Alexanderplatz and the TV Tower (Fernsehturm) — the social and commercial centre of East Berlin. The TV Tower (368 metres, the tallest structure in Germany) was built in 1969 as a symbol of socialist modernity. The observation deck and revolving restaurant offer 360-degree views.
The DDR Museum — an interactive museum documenting everyday East German life (covered in the Cold War section).
The Stasi Museum — the former headquarters of the East German secret police (covered in the Cold War section).
Prenzlauer Berg — a former East Berlin neighbourhood that has become one of Berlin’s most desirable residential areas since reunification. The pre-war apartment buildings survived the wartime bombing largely intact, and the neighbourhood’s transformation from GDR neglect to gentrified prosperity is one of reunification’s most visible stories.
Frequently Asked Questions
Can you still see the difference between East and West Berlin?
In some areas, yes.
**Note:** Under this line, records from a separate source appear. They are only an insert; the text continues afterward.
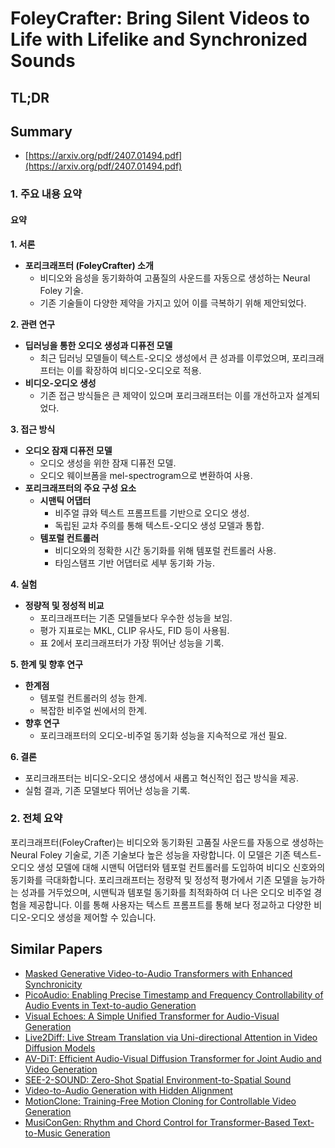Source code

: # FoleyCrafter: Bring Silent Videos to Life with Lifelike and Synchronized Sounds
## TL;DR
## Summary
- [https://arxiv.org/pdf/2407.01494.pdf](https://arxiv.org/pdf/2407.01494.pdf)

### 1. 주요 내용 요약

#### 요약

**1. 서론**
- **포리크래프터 (FoleyCrafter) 소개**
  - 비디오와 음성을 동기화하여 고품질의 사운드를 자동으로 생성하는 Neural Foley 기술.
  - 기존 기술들이 다양한 제약을 가지고 있어 이를 극복하기 위해 제안되었다.

**2. 관련 연구**
- **딥러닝을 통한 오디오 생성과 디퓨전 모델** 
  - 최근 딥러닝 모델들이 텍스트-오디오 생성에서 큰 성과를 이루었으며, 포리크래프터는 이를 확장하여 비디오-오디오로 적용.
- **비디오-오디오 생성** 
  - 기존 접근 방식들은 큰 제약이 있으며 포리크래프터는 이를 개선하고자 설계되었다.

**3. 접근 방식**
- **오디오 잠재 디퓨전 모델** 
  - 오디오 생성을 위한 잠재 디퓨전 모델.
  - 오디오 웨이브폼을 mel-spectrogram으로 변환하여 사용.
- **포리크래프터의 주요 구성 요소**
  - **시맨틱 어댑터**
    - 비주얼 큐와 텍스트 프롬프트를 기반으로 오디오 생성.
    - 독립된 교차 주의를 통해 텍스트-오디오 생성 모델과 통합.
  - **템포럴 컨트롤러**
    - 비디오와의 정확한 시간 동기화를 위해 템포럴 컨트롤러 사용.
    - 타임스탬프 기반 어댑터로 세부 동기화 가능.

**4. 실험**
- **정량적 및 정성적 비교**
  - 포리크래프터는 기존 모델들보다 우수한 성능을 보임.
  - 평가 지표로는 MKL, CLIP 유사도, FID 등이 사용됨.
  - 표 2에서 포리크래프터가 가장 뛰어난 성능을 기록.

**5. 한계 및 향후 연구**
- **한계점**
  - 템포럴 컨트롤러의 성능 한계.
  - 복잡한 비주얼 씬에서의 한계.
- **향후 연구**
  - 포리크래프터의 오디오-비주얼 동기화 성능을 지속적으로 개선 필요.

**6. 결론**
- 포리크래프터는 비디오-오디오 생성에서 새롭고 혁신적인 접근 방식을 제공.
- 실험 결과, 기존 모델보다 뛰어난 성능을 기록.

### 2. 전체 요약

포리크래프터(FoleyCrafter)는 비디오와 동기화된 고품질 사운드를 자동으로 생성하는 Neural Foley 기술로, 기존 기술보다 높은 성능을 자랑합니다. 이 모델은 기존 텍스트-오디오 생성 모델에 대해 시맨틱 어댑터와 템포럴 컨트롤러를 도입하여 비디오 신호와의 동기화를 극대화합니다. 포리크래프터는 정량적 및 정성적 평가에서 기존 모델을 능가하는 성과를 거두었으며, 시맨틱과 템포럴 동기화를 최적화하여 더 나은 오디오 비주얼 경험을 제공합니다. 이를 통해 사용자는 텍스트 프롬프트를 통해 보다 정교하고 다양한 비디오-오디오 생성을 제어할 수 있습니다.

## Similar Papers
- [Masked Generative Video-to-Audio Transformers with Enhanced Synchronicity](2407.10387.md)
- [PicoAudio: Enabling Precise Timestamp and Frequency Controllability of Audio Events in Text-to-audio Generation](2407.02869.md)
- [Visual Echoes: A Simple Unified Transformer for Audio-Visual Generation](2405.14598.md)
- [Live2Diff: Live Stream Translation via Uni-directional Attention in Video Diffusion Models](2407.08701.md)
- [AV-DiT: Efficient Audio-Visual Diffusion Transformer for Joint Audio and Video Generation](2406.07686.md)
- [SEE-2-SOUND: Zero-Shot Spatial Environment-to-Spatial Sound](2406.06612.md)
- [Video-to-Audio Generation with Hidden Alignment](2407.07464.md)
- [MotionClone: Training-Free Motion Cloning for Controllable Video Generation](2406.05338.md)
- [MusiConGen: Rhythm and Chord Control for Transformer-Based Text-to-Music Generation](2407.15060.md)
The architecture of Karl-Marx-Allee and the Plattenbau (prefabricated concrete apartment blocks) in the eastern suburbs are distinctively GDR. The pedestrian crossing signals (the Ampelmännchen, the little green and red hat-wearing figures unique to East Germany) are preserved in the former eastern districts and have become a Berlin icon. In many central areas, however, 35 years of post-reunification development has blurred the line.
What was daily life like in East Berlin?
Life was characterised by state surveillance (the Stasi had an estimated 1 in 63 East Germans as informants), limited consumer choice, restricted travel (leaving the GDR was nearly impossible for ordinary citizens), ideological conformity in education and employment, and a system of privileges and punishments that shaped every aspect of daily existence. The DDR Museum provides the most accessible depiction of this reality.